(RECORDS FOR PROCESSING Opens)

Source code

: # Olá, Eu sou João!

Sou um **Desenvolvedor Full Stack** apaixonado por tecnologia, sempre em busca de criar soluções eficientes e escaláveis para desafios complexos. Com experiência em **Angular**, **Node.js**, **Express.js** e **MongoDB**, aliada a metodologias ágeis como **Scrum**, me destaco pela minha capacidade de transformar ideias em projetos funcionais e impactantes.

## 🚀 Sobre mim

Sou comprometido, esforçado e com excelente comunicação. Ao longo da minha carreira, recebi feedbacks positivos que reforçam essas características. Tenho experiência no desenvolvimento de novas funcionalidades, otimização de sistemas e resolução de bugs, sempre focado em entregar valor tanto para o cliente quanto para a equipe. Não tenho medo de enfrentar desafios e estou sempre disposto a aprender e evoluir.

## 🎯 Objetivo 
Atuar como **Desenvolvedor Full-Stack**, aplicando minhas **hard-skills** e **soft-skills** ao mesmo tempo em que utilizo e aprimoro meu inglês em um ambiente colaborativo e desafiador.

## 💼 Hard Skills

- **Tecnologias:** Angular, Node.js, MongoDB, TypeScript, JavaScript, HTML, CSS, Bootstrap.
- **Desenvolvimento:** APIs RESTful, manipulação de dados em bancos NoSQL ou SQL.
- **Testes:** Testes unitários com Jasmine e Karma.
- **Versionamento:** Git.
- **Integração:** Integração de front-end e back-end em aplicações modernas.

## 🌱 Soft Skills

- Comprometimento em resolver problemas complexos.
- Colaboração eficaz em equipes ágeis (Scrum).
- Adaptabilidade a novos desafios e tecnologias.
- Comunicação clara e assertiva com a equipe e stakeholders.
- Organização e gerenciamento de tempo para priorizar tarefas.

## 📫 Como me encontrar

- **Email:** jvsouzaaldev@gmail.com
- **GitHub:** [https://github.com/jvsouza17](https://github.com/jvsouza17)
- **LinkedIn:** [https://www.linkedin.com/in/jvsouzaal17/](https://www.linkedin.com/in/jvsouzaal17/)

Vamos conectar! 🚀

(RECORDS FOR PROCESSING Closes)

• _WORK TO BE COMPLETED_: Write out the data above again, word for word.

• _RESPONSE_:
Source code

: # Olá, Eu sou João!

Sou um **Desenvolvedor Full Stack** apaixonado por tecnologia, sempre em busca de criar soluções eficientes e escaláveis para desafios complexos. Com experiência em **Angular**, **Node.js**, **Express.js** e **MongoDB**, aliada a metodologias ágeis como **Scrum**, me destaco pela minha capacidade de transformar ideias em projetos funcionais e impactantes.

## 🚀 Sobre mim

Sou comprometido, esforçado e com excelente comunicação. Ao longo da minha carreira, recebi feedbacks positivos que reforçam essas características. Tenho experiência no desenvolvimento de novas funcionalidades, otimização de sistemas e resolução de bugs, sempre focado em entregar valor tanto para o cliente quanto para a equipe. Não tenho medo de enfrentar desafios e estou sempre disposto a aprender e evoluir.

## 🎯 Objetivo 
Atuar como **Desenvolvedor Full-Stack**, aplicando minhas **hard-skills** e **soft-skills** ao mesmo tempo em que utilizo e aprimoro meu inglês em um ambiente colaborativo e desafiador.

## 💼 Hard Skills

- **Tecnologias:** Angular, Node.js, MongoDB, TypeScript, JavaScript, HTML, CSS, Bootstrap.
- **Desenvolvimento:** APIs RESTful, manipulação de dados em bancos NoSQL ou SQL.
- **Testes:** Testes unitários com Jasmine e Karma.
- **Versionamento:** Git.
- **Integração:** Integração de front-end e back-end em aplicações modernas.

## 🌱 Soft Skills

- Comprometimento em resolver problemas complexos.
- Colaboração eficaz em equipes ágeis (Scrum).
- Adaptabilidade a novos desafios e tecnologias.
- Comunicação clara e assertiva com a equipe e stakeholders.
- Organização e gerenciamento de tempo para priorizar tarefas.

## 📫 Como me encontrar

- **Email:** jvsouzaaldev@gmail.com
- **GitHub:** [https://github.com/jvsouza17](https://github.com/jvsouza17)
- **LinkedIn:** [https://www.linkedin.com/in/jvsouzaal17/](https://www.linkedin.com/in/jvsouzaal17/)

Vamos conectar! 🚀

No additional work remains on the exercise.